====== Source material

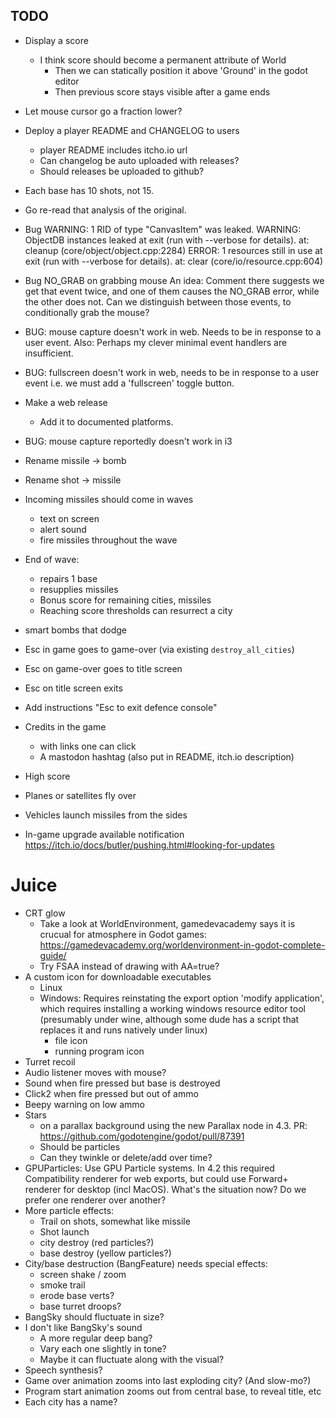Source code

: ## TODO

* Display a score
  * I think score should become a permanent attribute of World
    * Then we can statically position it above 'Ground' in the godot editor
    * Then previous score stays visible after a game ends

* Let mouse cursor go a fraction lower?

* Deploy a player README and CHANGELOG to users
  * player README includes itcho.io url
  * Can changelog be auto uploaded with releases?
  * Should releases be uploaded to github?

* Each base has 10 shots, not 15.

* Go re-read that analysis of the original.

* Bug
    WARNING: 1 RID of type "CanvasItem" was leaked.
    WARNING: ObjectDB instances leaked at exit (run with --verbose for details).
         at: cleanup (core/object/object.cpp:2284)
    ERROR: 1 resources still in use at exit (run with --verbose for details).
       at: clear (core/io/resource.cpp:604)

* Bug
    NO_GRAB on grabbing mouse
    An idea: Comment there suggests we get that event twice, and one of them causes the NO_GRAB
    error, while the other does not. Can we distinguish between those events, to conditionally
    grab the mouse?

* BUG: mouse capture doesn't work in web. Needs to be in response to a user
  event. Also: Perhaps my clever minimal event handlers are insufficient.
* BUG: fullscreen doesn't work in web, needs to be in response to a user event
       i.e. we must add a 'fullscreen' toggle button.
* Make a web release
  * Add it to documented platforms.
* BUG: mouse capture reportedly doesn't work in i3

* Rename missile -> bomb
* Rename shot -> missile

* Incoming missiles should come in waves
  * text on screen
  * alert sound
  * fire missiles throughout the wave

* End of wave:
  * repairs 1 base
  * resupplies missiles
  * Bonus score for remaining cities, missiles
  * Reaching score thresholds can resurrect a city

* smart bombs that dodge

* Esc in game goes to game-over (via existing `destroy_all_cities`)
* Esc on game-over goes to title screen
* Esc on title screen exits
* Add instructions "Esc to exit defence console"

* Credits in the game
  * with links one can click
  * A mastodon hashtag (also put in README, itch.io description)

* High score

* Planes or satellites fly over

* Vehicles launch missiles from the sides

* In-game upgrade available notification
  https://itch.io/docs/butler/pushing.html#looking-for-updates

# Juice

* CRT glow
  * Take a look at WorldEnvironment, gamedevacademy says it is crucual for
    atmosphere in Godot games:
    https://gamedevacademy.org/worldenvironment-in-godot-complete-guide/
  * Try FSAA instead of drawing with AA=true?
* A custom icon for downloadable executables
  * Linux
  * Windows: Requires reinstating the export option 'modify application', which requires installing
    a working windows resource editor tool (presumably under wine, although some dude has a script
    that replaces it and runs natively under linux)
    * file icon
    * running program icon
* Turret recoil
* Audio listener moves with mouse?
* Sound when fire pressed but base is destroyed
* Click2 when fire pressed but out of ammo
* Beepy warning on low ammo
* Stars
  * on a parallax background using the new Parallax node in 4.3.
    PR: https://github.com/godotengine/godot/pull/87391
  * Should be particles
  * Can they twinkle or delete/add over time?
* GPUParticles:
  Use GPU Particle systems. In 4.2 this required Compatibility renderer for web exports,
  but could use Forward+ renderer for desktop (incl MacOS). What's the situation now?
  Do we prefer one renderer over another?
* More particle effects:
  * Trail on shots, somewhat like missile
  * Shot launch
  * city destroy (red particles?)
  * base destroy (yellow particles?)
* City/base destruction (BangFeature) needs special effects:
  * screen shake / zoom
  * smoke trail
  * erode base verts?
  * base turret droops?
* BangSky should fluctuate in size?
* I don't like BangSky's sound
  * A more regular deep bang?
  * Vary each one slightly in tone?
  * Maybe it can fluctuate along with the visual?
* Speech synthesis?
* Game over animation zooms into last exploding city? (And slow-mo?)
* Program start animation zooms out from central base, to reveal title, etc
* Each city has a name?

============

▸ Task goal: Find the word "icon" in the material, then list each line that holds it.

▸ Problem solution:
* A custom icon for downloadable executables
    * file icon
    * running program icon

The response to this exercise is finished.